▶ _Source data_:
______________________________

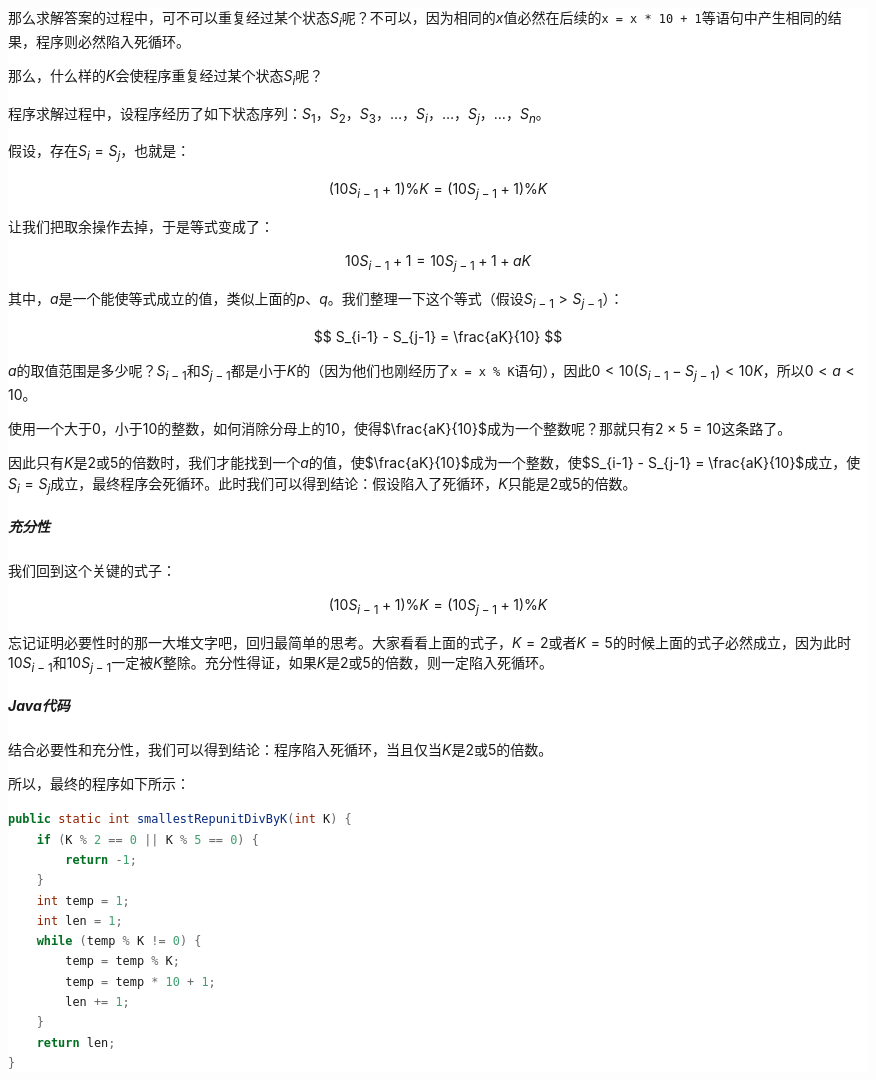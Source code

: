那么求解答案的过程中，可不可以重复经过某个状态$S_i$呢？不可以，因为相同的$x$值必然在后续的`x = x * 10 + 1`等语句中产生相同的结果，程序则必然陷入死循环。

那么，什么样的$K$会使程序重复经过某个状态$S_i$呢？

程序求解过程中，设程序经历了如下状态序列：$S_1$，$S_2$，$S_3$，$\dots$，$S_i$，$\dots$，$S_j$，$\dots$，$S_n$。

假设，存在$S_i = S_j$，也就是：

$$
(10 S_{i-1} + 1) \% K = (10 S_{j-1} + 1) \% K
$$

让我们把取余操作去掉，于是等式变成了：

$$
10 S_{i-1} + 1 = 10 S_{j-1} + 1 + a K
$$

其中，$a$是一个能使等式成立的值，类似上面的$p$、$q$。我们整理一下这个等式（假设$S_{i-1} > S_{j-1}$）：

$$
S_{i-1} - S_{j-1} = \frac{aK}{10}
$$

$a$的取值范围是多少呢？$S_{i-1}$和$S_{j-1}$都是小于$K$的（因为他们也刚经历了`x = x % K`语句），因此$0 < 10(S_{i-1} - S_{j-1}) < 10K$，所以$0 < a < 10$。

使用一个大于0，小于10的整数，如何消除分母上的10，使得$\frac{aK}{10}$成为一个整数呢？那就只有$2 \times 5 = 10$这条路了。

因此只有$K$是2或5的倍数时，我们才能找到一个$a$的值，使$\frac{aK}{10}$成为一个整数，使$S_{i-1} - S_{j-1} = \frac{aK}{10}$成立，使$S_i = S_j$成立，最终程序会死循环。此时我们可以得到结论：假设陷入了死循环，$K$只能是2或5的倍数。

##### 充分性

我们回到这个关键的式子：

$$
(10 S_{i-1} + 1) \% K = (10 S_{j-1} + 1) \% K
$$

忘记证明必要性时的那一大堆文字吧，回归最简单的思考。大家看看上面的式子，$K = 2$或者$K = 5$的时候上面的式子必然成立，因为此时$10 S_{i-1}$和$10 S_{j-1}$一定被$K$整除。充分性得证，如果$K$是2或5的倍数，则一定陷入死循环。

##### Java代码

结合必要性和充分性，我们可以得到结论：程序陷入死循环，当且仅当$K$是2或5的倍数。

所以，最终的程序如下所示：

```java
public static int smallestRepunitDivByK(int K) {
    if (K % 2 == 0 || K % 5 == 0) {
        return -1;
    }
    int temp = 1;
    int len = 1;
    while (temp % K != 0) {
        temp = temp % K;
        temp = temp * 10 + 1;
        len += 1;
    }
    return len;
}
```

______________________________

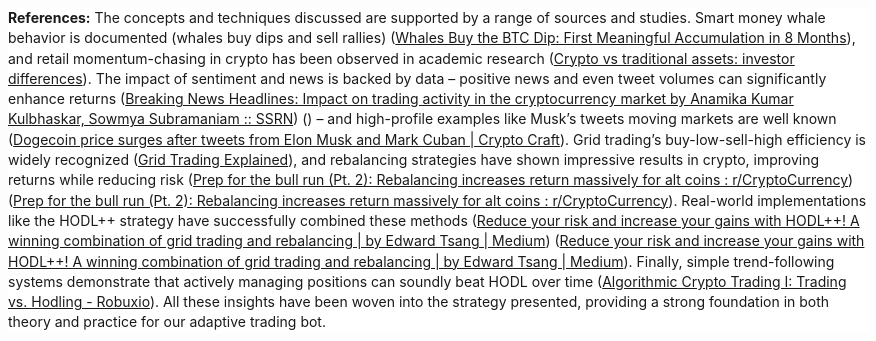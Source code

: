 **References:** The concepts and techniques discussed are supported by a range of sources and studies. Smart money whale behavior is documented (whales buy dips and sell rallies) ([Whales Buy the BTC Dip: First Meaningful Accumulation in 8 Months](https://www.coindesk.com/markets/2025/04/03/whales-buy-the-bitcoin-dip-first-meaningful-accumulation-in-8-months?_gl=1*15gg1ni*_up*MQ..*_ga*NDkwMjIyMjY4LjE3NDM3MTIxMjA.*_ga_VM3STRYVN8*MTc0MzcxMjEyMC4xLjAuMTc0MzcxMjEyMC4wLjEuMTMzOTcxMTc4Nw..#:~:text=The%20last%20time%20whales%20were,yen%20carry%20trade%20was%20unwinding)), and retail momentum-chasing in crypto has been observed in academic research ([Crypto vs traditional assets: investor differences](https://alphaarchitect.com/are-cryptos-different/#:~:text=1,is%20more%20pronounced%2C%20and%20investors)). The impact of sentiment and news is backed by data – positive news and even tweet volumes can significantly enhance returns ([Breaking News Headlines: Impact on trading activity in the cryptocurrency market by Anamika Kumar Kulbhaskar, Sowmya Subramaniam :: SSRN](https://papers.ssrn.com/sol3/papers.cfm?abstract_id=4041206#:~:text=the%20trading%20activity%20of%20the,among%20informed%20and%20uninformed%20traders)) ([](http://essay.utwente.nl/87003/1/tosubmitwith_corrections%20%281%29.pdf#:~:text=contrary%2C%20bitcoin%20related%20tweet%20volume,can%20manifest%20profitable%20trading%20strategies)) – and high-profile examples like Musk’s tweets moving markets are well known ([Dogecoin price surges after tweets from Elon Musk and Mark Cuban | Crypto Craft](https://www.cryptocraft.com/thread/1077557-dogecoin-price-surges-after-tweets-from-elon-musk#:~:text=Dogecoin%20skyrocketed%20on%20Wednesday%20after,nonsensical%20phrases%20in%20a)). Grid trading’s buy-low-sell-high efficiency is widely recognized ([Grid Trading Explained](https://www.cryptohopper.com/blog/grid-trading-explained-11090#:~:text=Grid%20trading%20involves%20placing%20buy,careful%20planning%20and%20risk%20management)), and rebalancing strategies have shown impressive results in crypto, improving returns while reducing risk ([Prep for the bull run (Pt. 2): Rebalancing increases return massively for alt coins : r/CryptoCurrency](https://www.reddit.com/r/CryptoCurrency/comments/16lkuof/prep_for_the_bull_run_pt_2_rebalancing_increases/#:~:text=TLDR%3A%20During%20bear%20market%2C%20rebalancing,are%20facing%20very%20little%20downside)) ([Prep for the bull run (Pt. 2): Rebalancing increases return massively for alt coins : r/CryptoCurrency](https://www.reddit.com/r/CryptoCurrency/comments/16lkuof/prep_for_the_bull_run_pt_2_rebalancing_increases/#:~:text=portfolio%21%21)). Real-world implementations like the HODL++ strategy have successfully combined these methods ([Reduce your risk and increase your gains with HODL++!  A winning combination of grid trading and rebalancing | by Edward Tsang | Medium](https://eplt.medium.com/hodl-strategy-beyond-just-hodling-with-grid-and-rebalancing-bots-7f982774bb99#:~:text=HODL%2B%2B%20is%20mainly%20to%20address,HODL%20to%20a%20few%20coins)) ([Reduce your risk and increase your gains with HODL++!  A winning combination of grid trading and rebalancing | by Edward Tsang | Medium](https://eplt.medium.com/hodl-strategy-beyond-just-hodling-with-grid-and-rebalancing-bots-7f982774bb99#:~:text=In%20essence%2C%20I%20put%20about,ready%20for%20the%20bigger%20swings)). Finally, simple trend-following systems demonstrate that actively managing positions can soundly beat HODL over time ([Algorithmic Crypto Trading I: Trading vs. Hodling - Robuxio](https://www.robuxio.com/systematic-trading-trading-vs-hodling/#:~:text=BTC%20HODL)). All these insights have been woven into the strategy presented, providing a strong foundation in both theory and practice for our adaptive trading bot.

______________________________

▶ _Exercise brief_: The answer consists of every line above in which the word "temp" occurs.

▶ _Expected answer_:
    int temp = 1;
    while (temp % K != 0) {
        temp = temp % K;
        temp = temp * 10 + 1;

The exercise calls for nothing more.